I'd really like to do this, but don't know enough to design the circuit - I want to put a selectable red/white/green light in my jeep, where all the led's change color with one switch (2 in the floor and 1 in the dome).

I have the logisitcs worked out, but need a cheap regulator, and this looks perfect.

Has anyone figured out the extra compnents needed to install this in a auto system? Care to share a schematic?

(that last sentence is kinda fun to say..........try it.........say it out loud with me...........isn't that fun?............Kinda like a poem.......I know, I'm a dork)

Josh


----------



## red_robby (Mar 4, 2006)

there's a much cheaper way to do this mod...just use a resistor, I did this mod to my dome light over 2 years ago and it's still going strong.
It will probably keep the dimming function in the car as well.


----------



## wasBlinded (Mar 4, 2006)

red_robby said:


> there's a much cheaper way to do this mod...just use a resistor, I did this mod to my dome light over 2 years ago and it's still going strong.
> It will probably keep the dimming function in the car as well.

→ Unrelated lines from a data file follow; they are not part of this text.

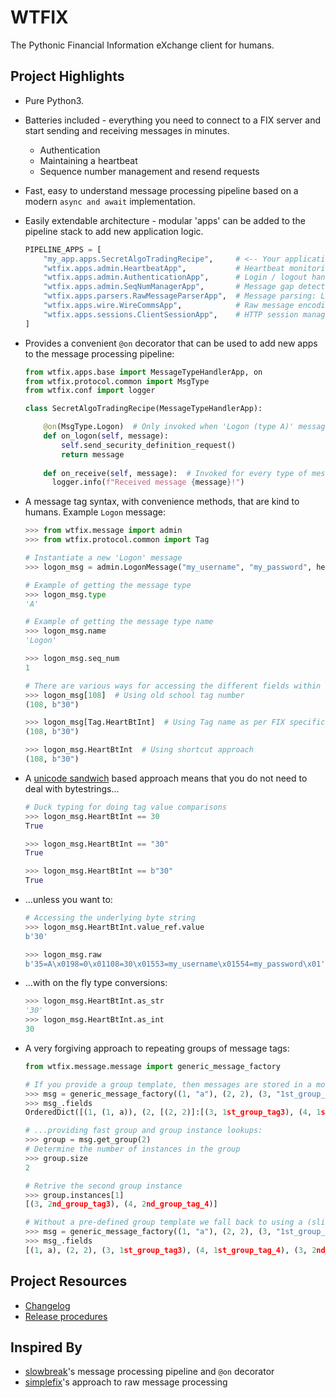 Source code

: # WTFIX

The Pythonic Financial Information eXchange client for humans.


## Project Highlights

- Pure Python3.
- Batteries included - everything you need to connect to a FIX server and start sending and receiving messages in minutes.
    - Authentication
    - Maintaining a heartbeat
    - Sequence number management and resend requests
- Fast, easy to understand message processing pipeline based on a modern ``async and await`` implementation. 
- Easily extendable architecture - modular 'apps' can be added to the pipeline stack to add new application logic.
   
    ```python
    PIPELINE_APPS = [
        "my_app.apps.SecretAlgoTradingRecipe",     # <-- Your application logic
        "wtfix.apps.admin.HeartbeatApp",           # Heartbeat monitoring and maintenance
        "wtfix.apps.admin.AuthenticationApp",      # Login / logout handling
        "wtfix.apps.admin.SeqNumManagerApp",       # Message gap detection and filling
        "wtfix.apps.parsers.RawMessageParserApp",  # Message parsing: Logon (A): {BeginString (8):FIX.4.4 | BodyLength (9):99 | MsgType (35):A | MsgSeqNum (34):1 | SenderCompID (49):SENDER | SendingTime (52):20190305-08:45:45.979 | TargetCompID (56):TARGET | EncryptMethod (98):0 | HeartBtInt (108):30 | Username (553):USERNAME | Password (554):PASSWORD | ResetSeqNumFlag (141):Y | CheckSum (10):94}
        "wtfix.apps.wire.WireCommsApp",            # Raw message encoding / decoding: b'8=FIX.4.4\x019=99\x0135=A\x0134=1\x0149=SENDER\x0152=20190305-08:42:32.793\x0156=TARGET\x0198=0\x01108=30\x01553=USERNAME\x01554=PASSWORD\x01141=Y\x0110=081\x01'
        "wtfix.apps.sessions.ClientSessionApp",    # HTTP session management
    ]
    ```
    
- Provides a convenient ``@on`` decorator that can be used to add new apps to the message processing pipeline:
    ```python
    from wtfix.apps.base import MessageTypeHandlerApp, on
    from wtfix.protocol.common import MsgType
    from wtfix.conf import logger
  
    class SecretAlgoTradingRecipe(MessageTypeHandlerApp):

        @on(MsgType.Logon)  # Only invoked when 'Logon (type A)' messages are received.
        def on_logon(self, message):
            self.send_security_definition_request()
            return message
          
        def on_receive(self, message):  # Invoked for every type of message.
          logger.info(f"Received message {message}!")
    ```

- A message tag syntax, with convenience methods, that are kind to humans. Example ``Logon`` message:

    ```python
    >>> from wtfix.message import admin
    >>> from wtfix.protocol.common import Tag
    
    # Instantiate a new 'Logon' message
    >>> logon_msg = admin.LogonMessage("my_username", "my_password", heartbeat_int=b"30")
    
    # Example of getting the message type
    >>> logon_msg.type
    'A'
  
    # Example of getting the message type name
    >>> logon_msg.name
    'Logon'
  
    >>> logon_msg.seq_num
    1

    # There are various ways for accessing the different fields within the message
    >>> logon_msg[108]  # Using old school tag number
    (108, b"30")
  
    >>> logon_msg[Tag.HeartBtInt]  # Using Tag name as per FIX specification
    (108, b"30")
  
    >>> logon_msg.HeartBtInt  # Using shortcut approach
    (108, b"30")
    ```    
- A [unicode sandwich](https://nedbatchelder.com/text/unipain.html) based approach means that you do not need to deal with bytestrings...
 
    ```python
    # Duck typing for doing tag value comparisons
    >>> logon_msg.HeartBtInt == 30
    True
  
    >>> logon_msg.HeartBtInt == "30"
    True
  
    >>> logon_msg.HeartBtInt == b"30"
    True
    ```
- ...unless you want to:
    ```python
    # Accessing the underlying byte string
    >>> logon_msg.HeartBtInt.value_ref.value
    b'30'
  
    >>> logon_msg.raw
    b'35=A\x0198=0\x01108=30\x01553=my_username\x01554=my_password\x01'
    ```
- ...with on the fly type conversions:
    ```python
    >>> logon_msg.HeartBtInt.as_str
    '30'
    >>> logon_msg.HeartBtInt.as_int
    30
    ```
- A very forgiving approach to repeating groups of message tags:
    ```python
    from wtfix.message.message import generic_message_factory
  
    # If you provide a group template, then messages are stored in a more efficient 'OrderedDict'
    >>> msg = generic_message_factory((1, "a"), (2, 2), (3, "1st_group_tag3"), (4, "1st_group_tag_4"), (3, "2nd_group_tag3"), (4, "2nd_group_tag_4"), group_templates={2: [3, 4,]})
    >>> msg_.fields
    OrderedDict([(1, (1, a)), (2, [(2, 2)]:[(3, 1st_group_tag3), (4, 1st_group_tag_4)], [(3, 2nd_group_tag3), (4, 2nd_group_tag_4)])])
    
    # ...providing fast group and group instance lookups:
    >>> group = msg.get_group(2)
    # Determine the number of instances in the group
    >>> group.size
    2
  
    # Retrive the second group instance
    >>> group.instances[1]
    [(3, 2nd_group_tag3), (4, 2nd_group_tag_4)]
   
    # Without a pre-defined group template we fall back to using a (slightly slower) list structure for representing message fields internally
    >>> msg = generic_message_factory((1, "a"), (2, 2), (3, "1st_group_tag3"), (4, "1st_group_tag_4"), (3, "2nd_group_tag3"), (4, "2nd_group_tag_4"))
    >>> msg_.fields
    [(1, a), (2, 2), (3, 1st_group_tag3), (4, 1st_group_tag_4), (3, 2nd_group_tag3), (4, 2nd_group_tag_4)]
  
    ```
    
## Project Resources

- [Changelog](docs/changelog.md)
- [Release procedures](docs/releasing.md)

## Inspired By

- [slowbreak](https://pypi.org/project/slowbreak/)'s message processing pipeline and ``@on`` decorator
- [simplefix](https://github.com/da4089/simplefix)'s approach to raw message processing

You could use a resistor, but the resistor itself will be dissipating 6 watts if you are driving the LED at 3 watts. Thats 9 watts of heat to get rid of inside a plastic enclosed dome light space - be careful!


----------



## Alexis (Mar 4, 2006)

i thought of about using a simple resistor, but with the variation between luxeons, i didn't want the left/right dome light to be different in output, not sure if it is that big a deal though..


----------



## trivergata (Mar 4, 2006)

I too thought about a resistor, but was worried that it might cause a problem with the changing voltage of the alternator.

not a problem, I guess?

Josh


----------



## red_robby (Mar 4, 2006)

wasBlinded said:


> You could use a resistor, but the resistor itself will be dissipating 6 watts if you are driving the LED at 3 watts. Thats 9 watts of heat to get rid of inside a plastic enclosed dome light space - be careful!



it's been well over two years, the dome light hasn't melted yet...how careful do I need to be???


----------



## wasBlinded (Mar 4, 2006)

red_robby said:


> it's been well over two years, the dome light hasn't melted yet...how careful do I need to be???



You seem to be home free, but that doesn't mean the next guy with a different enclosure might not be. You haven't stated either what the drive current on your Lux is either - earlier posts are talking about 700 mA.

One problem with automotive circuits that I have seen mentioned is that the 12 volt bus is often not very clean - it is rife with very high voltage transients that a bare or resistor protected Lux might not tolerate well. At least non-premium Lux3s are cheap nowadays and one can afford to experiment.


----------



## red_robby (Mar 4, 2006)

I agree with you, if you're going to drive the lux at 700mA or higher then you would want to make sure you take care of the heat somehow, I dont need that much light from my dome, my lux is getting somewhere between 300mA-400mA
and it's plenty bright, better then stock (i wanted the lux for the color mostly, i like white better then yellow), the Nflex is a very nice driver and mod a mag did a nice job, but for my needs the $1 resistor worked pretty well.


----------



## wquiles (Mar 4, 2006)

red_robby said:


> I agree with you, if you're going to drive the lux at 700mA or higher then you would want to make sure you take care of the heat somehow, I dont need that much light from my dome, my lux is getting somewhere between 300mA-400mA
> and it's plenty bright, better then stock (i wanted the lux for the color mostly, i like white better then yellow), the Nflex is a very nice driver and mod a mag did a nice job, but for my needs the $1 resistor worked pretty well.


Well said. If done right, as you have, there is nothing wrong with a simple resistor 

This DeWalt 18V LED modification was completed on July of last year and it works awesome. Because of being LONG running and becuase of having a flexible neck, it is my most used work/project light. And yes, it is simply using resistors 

Will


----------



## Alexis (Mar 7, 2006)

stock bulbs are already 10watts



wasBlinded said:


> You could use a resistor, but the resistor itself will be dissipating 6 watts if you are driving the LED at 3 watts. Thats 9 watts of heat to get rid of inside a plastic enclosed dome light space - be careful!


----------



## wasBlinded (Mar 7, 2006)

Alexis said:


> stock bulbs are already 10watts


 
Thats a good point. But a lot of that energy is emitted directly as infrared - out the 'lens' and more evenly throughout the compartment. The care one takes will be directed toward placing that 6 watt dissipating resistor somewhere that it won't contact and melt plastic housing or wire insulation.


----------